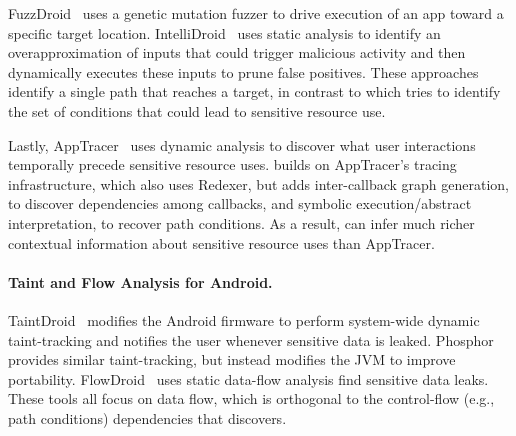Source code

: 
FuzzDroid~\cite{rasthofer2017making} uses a genetic mutation fuzzer to
drive execution of an app toward a specific target location.
IntelliDroid~\cite{wong2016intellidroid} uses static analysis to
identify an overapproximation of inputs that could trigger malicious
activity and then dynamically executes these inputs to prune false
positives. These approaches identify a single path that reaches a
target, in contrast to \hogarth{} which tries to identify the set of
conditions that could lead to sensitive resource use.

Lastly, AppTracer~\cite{micinski2017} uses dynamic analysis to
discover what user interactions temporally precede sensitive resource
uses. \hogarth{} builds on AppTracer's tracing infrastructure, which
also uses Redexer, but adds inter-callback graph generation, to
discover dependencies among callbacks, and symbolic execution/abstract
interpretation, to recover path conditions. As a result, \hogarth{}
can infer much richer contextual information about sensitive resource
uses than AppTracer.


\paragraph*{Taint and Flow Analysis for Android.}

TaintDroid~\cite{Enck2010} modifies the Android firmware to perform
system-wide dynamic taint-tracking and notifies the user whenever sensitive
data is leaked.  Phosphor~\cite{Bell2014} provides similar
taint-tracking, but instead modifies the JVM to improve portability.
FlowDroid~\cite{Arzt2014} uses static data-flow analysis find sensitive
data leaks. These tools all focus on data flow, which is orthogonal to
the control-flow (e.g., path conditions) dependencies that \hogarth{}
discovers.

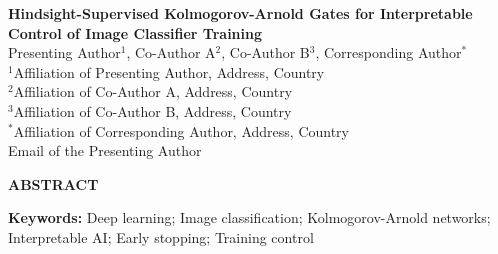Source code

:\documentclass[11pt,a4paper]{article}
\begin{document}
\begin{center}
{\fontsize{14}{17}\selectfont \textbf{Hindsight-Supervised Kolmogorov-Arnold Gates for Interpretable Control of Image Classifier Training}}\\[10pt]
{\fontsize{12}{14}\selectfont Presenting Author$^{1}$, Co-Author A$^{2}$, Co-Author B$^{3}$, Corresponding Author$^{*}$}\\[6pt]
{\fontsize{10}{12}\selectfont
$^{1}$Affiliation of Presenting Author, Address, Country\\
$^{2}$Affiliation of Co-Author A, Address, Country\\
$^{3}$Affiliation of Co-Author B, Address, Country\\
$^{*}$Affiliation of Corresponding Author, Address, Country\\
Email of the Presenting Author}
\end{center}
\vspace{6pt}
{\fontsize{11}{13}\selectfont \textbf{ABSTRACT}}\par\vspace{4pt}
{\fontsize{11}{13}\selectfont\onehalfspacing\par}
\vspace{6pt}
{\fontsize{11}{13}\selectfont \textbf{Keywords:} Deep learning; Image classification; Kolmogorov-Arnold networks; Interpretable AI; Early stopping; Training control}
\end{document}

++++++

If you see a picture in the listing, skip it while copying everything else exactly.

Source code

: 
FuzzDroid~\cite{rasthofer2017making} uses a genetic mutation fuzzer to
drive execution of an app toward a specific target location.
IntelliDroid~\cite{wong2016intellidroid} uses static analysis to
identify an overapproximation of inputs that could trigger malicious
activity and then dynamically executes these inputs to prune false
positives. These approaches identify a single path that reaches a
target, in contrast to \hogarth{} which tries to identify the set of
conditions that could lead to sensitive resource use.

Lastly, AppTracer~\cite{micinski2017} uses dynamic analysis to
discover what user interactions temporally precede sensitive resource
uses. \hogarth{} builds on AppTracer's tracing infrastructure, which
also uses Redexer, but adds inter-callback graph generation, to
discover dependencies among callbacks, and symbolic execution/abstract
interpretation, to recover path conditions. As a result, \hogarth{}
can infer much richer contextual information about sensitive resource
uses than AppTracer.


\paragraph*{Taint and Flow Analysis for Android.}

TaintDroid~\cite{Enck2010} modifies the Android firmware to perform
system-wide dynamic taint-tracking and notifies the user whenever sensitive
data is leaked.  Phosphor~\cite{Bell2014} provides similar
taint-tracking, but instead modifies the JVM to improve portability.
FlowDroid~\cite{Arzt2014} uses static data-flow analysis find sensitive
data leaks. These tools all focus on data flow, which is orthogonal to
the control-flow (e.g., path conditions) dependencies that \hogarth{}
discovers.

Source code

:\documentclass[11pt,a4paper]{article}
\begin{document}
\begin{center}
{\fontsize{14}{17}\selectfont \textbf{Hindsight-Supervised Kolmogorov-Arnold Gates for Interpretable Control of Image Classifier Training}}\\[10pt]
{\fontsize{12}{14}\selectfont Presenting Author$^{1}$, Co-Author A$^{2}$, Co-Author B$^{3}$, Corresponding Author$^{*}$}\\[6pt]
{\fontsize{10}{12}\selectfont
$^{1}$Affiliation of Presenting Author, Address, Country\\
$^{2}$Affiliation of Co-Author A, Address, Country\\
$^{3}$Affiliation of Co-Author B, Address, Country\\
$^{*}$Affiliation of Corresponding Author, Address, Country\\
Email of the Presenting Author}
\end{center}
\vspace{6pt}
{\fontsize{11}{13}\selectfont \textbf{ABSTRACT}}\par\vspace{4pt}
{\fontsize{11}{13}\selectfont\onehalfspacing\par}
\vspace{6pt}
{\fontsize{11}{13}\selectfont \textbf{Keywords:} Deep learning; Image classification; Kolmogorov-Arnold networks; Interpretable AI; Early stopping; Training control}
\end{document}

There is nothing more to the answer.